Мое пристрастие к Диккенсу. Семейная хроника XX век - страница 19

стр.

Работа отнимала у отца все больше времени, и гости собирались у нас все реже. Какую-то роль в изменении домашней атмосферы сыграл приезд Вали и его рассказы, но не думаю, что решающую. Тяжелое нервное истощение отца обнаружилось раньше, а мать и до этого уезжала лечить обострившееся заикание.



Отец долго не мог позволить покупку пальто и ходил в долгополой шинели. Отец и мама в Таганрогском парке.

Мне с раннего детства были хорошо знакомы слова «посевная», «уборочная». С ними были связаны внезапные (как будто сев или уборка урожая были стихийными бедствиями, а не сезонными деревенскими работами) отъезды отца, тревоги матери. Всегда казалось, что отец уезжает на войну, хотя я знала, что он едет помогать местным районным газетам в «кампании» сева или уборки. Сходство с отъездом на фронт усугублялось тем, что отец опускал в карман шинели враждебно блеснувший браунинг.

Я спросила у матери, зачем он это делает.

— На случай кулацкого нападения.

Потом я спросила отца:

— А тебе удалось застрелить хоть одного кулака?

Он ответил резко:

— Нет! — и рассердился. — Не говори глупостей! Оружие мне дано не для убийства, а для защиты.

Спросить, нападали на него или нет, я уже не осмелилась. Если бы нападали, он сам сказал бы.

Тут мне придется вторгнуться в мои детские воспоминания и попытаться объяснить — себе, другим и в память об отце — как же так могло случиться, что добрый, порядочный и весьма неглупый человек мог не осознать происходящие в стране роковые события и принять в них участие на неправой стороне?

Ранняя молодость моих родителей — почти отрочество — совпала с революцией, которая захватила их благородством идей, возможностью применить бьющие через край силы на благо освобожденного народа. Это было так увлекательно, так не предполагало трагического конца — ну разве что гибель от руки классового врага.

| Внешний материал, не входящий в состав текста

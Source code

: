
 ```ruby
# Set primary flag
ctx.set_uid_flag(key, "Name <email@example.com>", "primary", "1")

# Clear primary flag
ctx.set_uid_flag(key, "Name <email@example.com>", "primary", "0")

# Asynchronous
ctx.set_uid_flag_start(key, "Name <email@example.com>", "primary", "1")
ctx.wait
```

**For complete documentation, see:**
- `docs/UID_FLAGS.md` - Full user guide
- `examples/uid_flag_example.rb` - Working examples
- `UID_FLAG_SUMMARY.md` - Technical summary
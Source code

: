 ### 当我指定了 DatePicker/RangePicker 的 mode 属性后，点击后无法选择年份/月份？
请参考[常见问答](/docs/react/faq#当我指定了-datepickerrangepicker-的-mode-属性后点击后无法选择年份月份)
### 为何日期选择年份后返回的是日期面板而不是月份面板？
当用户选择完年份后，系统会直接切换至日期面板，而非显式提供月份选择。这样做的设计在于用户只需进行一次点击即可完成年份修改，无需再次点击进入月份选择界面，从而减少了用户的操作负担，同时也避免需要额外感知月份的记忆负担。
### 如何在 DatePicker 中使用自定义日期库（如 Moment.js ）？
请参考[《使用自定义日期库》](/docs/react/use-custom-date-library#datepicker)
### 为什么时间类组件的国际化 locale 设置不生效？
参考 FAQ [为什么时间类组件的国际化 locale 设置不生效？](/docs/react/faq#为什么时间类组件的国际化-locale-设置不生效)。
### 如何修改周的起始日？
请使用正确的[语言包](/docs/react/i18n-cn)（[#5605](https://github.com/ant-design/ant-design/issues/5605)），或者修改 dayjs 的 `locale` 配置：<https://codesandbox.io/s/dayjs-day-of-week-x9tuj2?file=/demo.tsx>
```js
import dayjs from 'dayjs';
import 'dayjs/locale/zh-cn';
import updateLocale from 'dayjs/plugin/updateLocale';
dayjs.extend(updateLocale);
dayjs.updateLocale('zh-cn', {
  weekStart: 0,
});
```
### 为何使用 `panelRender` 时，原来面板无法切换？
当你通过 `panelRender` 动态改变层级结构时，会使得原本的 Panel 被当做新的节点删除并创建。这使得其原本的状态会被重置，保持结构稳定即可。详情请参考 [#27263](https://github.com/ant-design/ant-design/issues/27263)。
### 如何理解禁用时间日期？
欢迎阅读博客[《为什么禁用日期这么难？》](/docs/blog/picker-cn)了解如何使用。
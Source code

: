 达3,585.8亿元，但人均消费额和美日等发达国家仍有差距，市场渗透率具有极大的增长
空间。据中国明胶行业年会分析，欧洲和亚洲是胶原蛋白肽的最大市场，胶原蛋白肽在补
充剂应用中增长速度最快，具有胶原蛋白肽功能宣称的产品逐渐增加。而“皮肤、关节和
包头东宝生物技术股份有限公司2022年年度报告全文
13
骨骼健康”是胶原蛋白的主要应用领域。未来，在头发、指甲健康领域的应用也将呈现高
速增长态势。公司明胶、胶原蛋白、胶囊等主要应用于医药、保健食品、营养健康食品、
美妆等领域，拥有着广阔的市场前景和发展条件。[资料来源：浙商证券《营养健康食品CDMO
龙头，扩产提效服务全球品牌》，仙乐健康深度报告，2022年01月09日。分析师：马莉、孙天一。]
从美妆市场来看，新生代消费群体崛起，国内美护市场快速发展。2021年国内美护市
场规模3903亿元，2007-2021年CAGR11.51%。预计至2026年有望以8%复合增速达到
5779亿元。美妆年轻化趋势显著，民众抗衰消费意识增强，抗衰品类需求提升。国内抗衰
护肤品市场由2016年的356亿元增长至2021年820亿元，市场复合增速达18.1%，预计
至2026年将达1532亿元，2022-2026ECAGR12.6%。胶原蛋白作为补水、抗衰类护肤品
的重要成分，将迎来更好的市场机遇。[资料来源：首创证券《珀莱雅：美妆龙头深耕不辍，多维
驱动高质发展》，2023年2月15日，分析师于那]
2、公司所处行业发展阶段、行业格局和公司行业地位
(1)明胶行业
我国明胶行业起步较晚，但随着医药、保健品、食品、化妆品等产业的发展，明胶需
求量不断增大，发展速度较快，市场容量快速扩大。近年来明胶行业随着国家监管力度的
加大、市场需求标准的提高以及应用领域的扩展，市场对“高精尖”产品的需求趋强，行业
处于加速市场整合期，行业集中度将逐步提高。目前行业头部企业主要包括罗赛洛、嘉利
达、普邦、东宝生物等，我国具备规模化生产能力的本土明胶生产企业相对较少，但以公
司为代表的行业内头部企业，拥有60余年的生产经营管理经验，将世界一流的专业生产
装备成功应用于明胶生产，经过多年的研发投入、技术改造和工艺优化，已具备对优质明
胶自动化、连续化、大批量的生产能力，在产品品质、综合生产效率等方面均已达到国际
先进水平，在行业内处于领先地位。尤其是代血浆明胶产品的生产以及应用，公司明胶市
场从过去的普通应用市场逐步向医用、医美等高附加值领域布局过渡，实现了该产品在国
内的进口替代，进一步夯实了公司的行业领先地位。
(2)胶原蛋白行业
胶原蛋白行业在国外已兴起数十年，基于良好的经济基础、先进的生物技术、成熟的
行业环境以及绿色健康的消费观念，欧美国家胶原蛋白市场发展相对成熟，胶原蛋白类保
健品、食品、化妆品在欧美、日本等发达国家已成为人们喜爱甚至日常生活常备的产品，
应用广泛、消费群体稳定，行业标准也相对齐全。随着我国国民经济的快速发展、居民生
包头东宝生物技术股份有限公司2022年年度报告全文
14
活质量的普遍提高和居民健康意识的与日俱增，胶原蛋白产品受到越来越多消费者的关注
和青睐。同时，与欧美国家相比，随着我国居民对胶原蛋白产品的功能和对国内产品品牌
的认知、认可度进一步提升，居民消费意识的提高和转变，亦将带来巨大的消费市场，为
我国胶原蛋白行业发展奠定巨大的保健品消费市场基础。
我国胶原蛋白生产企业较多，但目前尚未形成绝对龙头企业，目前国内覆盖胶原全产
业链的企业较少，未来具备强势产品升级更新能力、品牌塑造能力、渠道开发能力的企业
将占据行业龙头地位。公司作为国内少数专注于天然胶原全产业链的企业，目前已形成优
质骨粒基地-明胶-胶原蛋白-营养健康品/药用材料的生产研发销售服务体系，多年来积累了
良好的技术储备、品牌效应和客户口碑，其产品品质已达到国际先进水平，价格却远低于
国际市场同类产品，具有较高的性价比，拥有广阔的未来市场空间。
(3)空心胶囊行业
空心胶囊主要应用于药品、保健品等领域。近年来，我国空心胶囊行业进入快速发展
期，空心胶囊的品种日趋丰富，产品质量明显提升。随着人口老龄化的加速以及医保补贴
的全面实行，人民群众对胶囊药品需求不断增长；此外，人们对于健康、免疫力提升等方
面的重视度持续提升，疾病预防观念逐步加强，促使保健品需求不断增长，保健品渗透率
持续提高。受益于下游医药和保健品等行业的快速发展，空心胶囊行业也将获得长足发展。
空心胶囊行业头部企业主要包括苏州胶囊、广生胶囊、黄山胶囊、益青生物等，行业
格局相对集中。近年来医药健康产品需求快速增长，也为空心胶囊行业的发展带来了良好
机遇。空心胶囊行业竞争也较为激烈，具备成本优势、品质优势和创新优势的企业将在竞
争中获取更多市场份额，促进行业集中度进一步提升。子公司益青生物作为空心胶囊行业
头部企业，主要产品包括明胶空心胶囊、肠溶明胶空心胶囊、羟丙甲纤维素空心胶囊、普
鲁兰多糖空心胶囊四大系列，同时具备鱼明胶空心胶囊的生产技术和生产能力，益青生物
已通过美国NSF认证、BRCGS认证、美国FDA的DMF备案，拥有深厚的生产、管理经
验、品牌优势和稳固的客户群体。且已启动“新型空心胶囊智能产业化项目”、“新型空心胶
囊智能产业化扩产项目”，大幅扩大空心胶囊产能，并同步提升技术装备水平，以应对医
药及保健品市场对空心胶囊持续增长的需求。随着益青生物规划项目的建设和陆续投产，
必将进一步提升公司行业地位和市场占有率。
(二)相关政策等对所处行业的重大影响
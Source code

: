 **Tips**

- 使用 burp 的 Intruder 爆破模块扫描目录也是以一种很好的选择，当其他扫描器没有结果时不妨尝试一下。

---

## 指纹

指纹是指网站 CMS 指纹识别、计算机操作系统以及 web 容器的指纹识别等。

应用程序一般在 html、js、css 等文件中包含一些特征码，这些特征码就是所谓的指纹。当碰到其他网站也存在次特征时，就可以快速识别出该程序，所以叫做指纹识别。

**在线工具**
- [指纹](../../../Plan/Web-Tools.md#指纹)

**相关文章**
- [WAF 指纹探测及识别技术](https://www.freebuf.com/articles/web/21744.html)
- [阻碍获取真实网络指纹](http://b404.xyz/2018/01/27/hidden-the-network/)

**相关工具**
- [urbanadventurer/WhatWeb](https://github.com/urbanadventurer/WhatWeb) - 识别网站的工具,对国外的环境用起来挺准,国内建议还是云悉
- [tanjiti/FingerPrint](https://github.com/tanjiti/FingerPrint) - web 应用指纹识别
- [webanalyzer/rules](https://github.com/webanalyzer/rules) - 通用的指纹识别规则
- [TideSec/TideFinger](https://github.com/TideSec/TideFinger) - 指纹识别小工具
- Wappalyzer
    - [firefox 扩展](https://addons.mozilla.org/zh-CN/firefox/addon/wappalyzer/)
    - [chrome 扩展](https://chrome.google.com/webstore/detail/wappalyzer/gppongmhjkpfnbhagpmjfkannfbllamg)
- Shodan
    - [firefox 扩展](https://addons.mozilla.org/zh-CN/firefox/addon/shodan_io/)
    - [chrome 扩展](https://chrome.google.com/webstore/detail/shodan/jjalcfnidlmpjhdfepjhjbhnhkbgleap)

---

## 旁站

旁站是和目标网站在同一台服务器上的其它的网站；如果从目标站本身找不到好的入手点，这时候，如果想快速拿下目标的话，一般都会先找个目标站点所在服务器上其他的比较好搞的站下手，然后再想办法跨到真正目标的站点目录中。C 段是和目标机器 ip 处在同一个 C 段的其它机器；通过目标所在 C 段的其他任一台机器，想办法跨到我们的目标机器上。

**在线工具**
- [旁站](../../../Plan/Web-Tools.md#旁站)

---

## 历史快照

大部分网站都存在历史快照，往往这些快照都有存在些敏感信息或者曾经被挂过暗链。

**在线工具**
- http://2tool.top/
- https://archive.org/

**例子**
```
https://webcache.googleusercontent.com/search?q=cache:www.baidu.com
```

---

А работа в газете, на ниве просвещения все того же боготворимого народа, который не дорос еще до понимания передовых идей и потому не видит собственного блага, — казалось: это ли не достойное поприще?

Когда спустя десятилетия читаешь старые газеты, то смысл тогдашних законов и указов (особенно тридцать второго года) вопиюще ясен и сквозь тусклый шрифт проступает кровавая подоплека таких слов, как «лишенец», «подкулачник», «летун». Тогда для многих «просвещенных» содержание этих слов было однозначным…

Думаю, что столкновение с действительностью, то, что отец увидел на селе, и привело его к душевной депрессии и нервной лечебнице в тридцать втором.

Что пережил в ту пору отец? Какую борьбу вел со своей совестью? Как глушил доводы пробивающегося сквозь идеологические шоры разума?

Сталин намного вперед обеспечил себе алиби статьей тридцатого года «Головокружение от успехов».

Слова «перегибы», «головотяпство» так же вжились в мое детство, как «посевная» и «уборочная». Я думаю, что именно эти слова были тесемочками, на которых шоры держались.

Все объяснялось неумелыми (или злонамеренными) действиями «олухов» на местах.

Дело представлялось так, что сигналы бедствия коллективизации пришли «наверх» с опозданием, а как только пришли, немедленно была спущена спасительная директива. Но действия «олухов» — такова уж их природа! — неуправляемы, и от нелепого их поведения нельзя застраховаться и впредь…

Правильность же генеральной линии подтверждалась успехами индустрии, о которых кричал весь мир. Действительно кричал и даже со страниц буржуазной печати. Даже враги вынуждены были признавать очевидное.

Быть может, подобные доводы служили отцу опорой в смятении его души и рассудка?

Возвращаюсь собственно к воспоминаниям.

Из местной «богемы» продолжали бывать у нас в том году старик Туркин, связанный с делами чеховского музея[2] и библиотеки, и художник Юрьев, надрывно кашляющий, обремененный многодетной семьей.

Остальные были давние друзья и сотрудники отца, которых я помнила еще по другим городам. Он постепенно стянул их к себе в редакцию.

Табейкин был его замом. Ширококостный смуглый человек с бритой головой, в прошлом шахтер. Он говорил добродушным басом и был неуклюж. Мать как-то обмолвилась, что он так же неловок и в жизни вообще: «Из тех людей, у которых бутерброд падает всегда маслом на пол».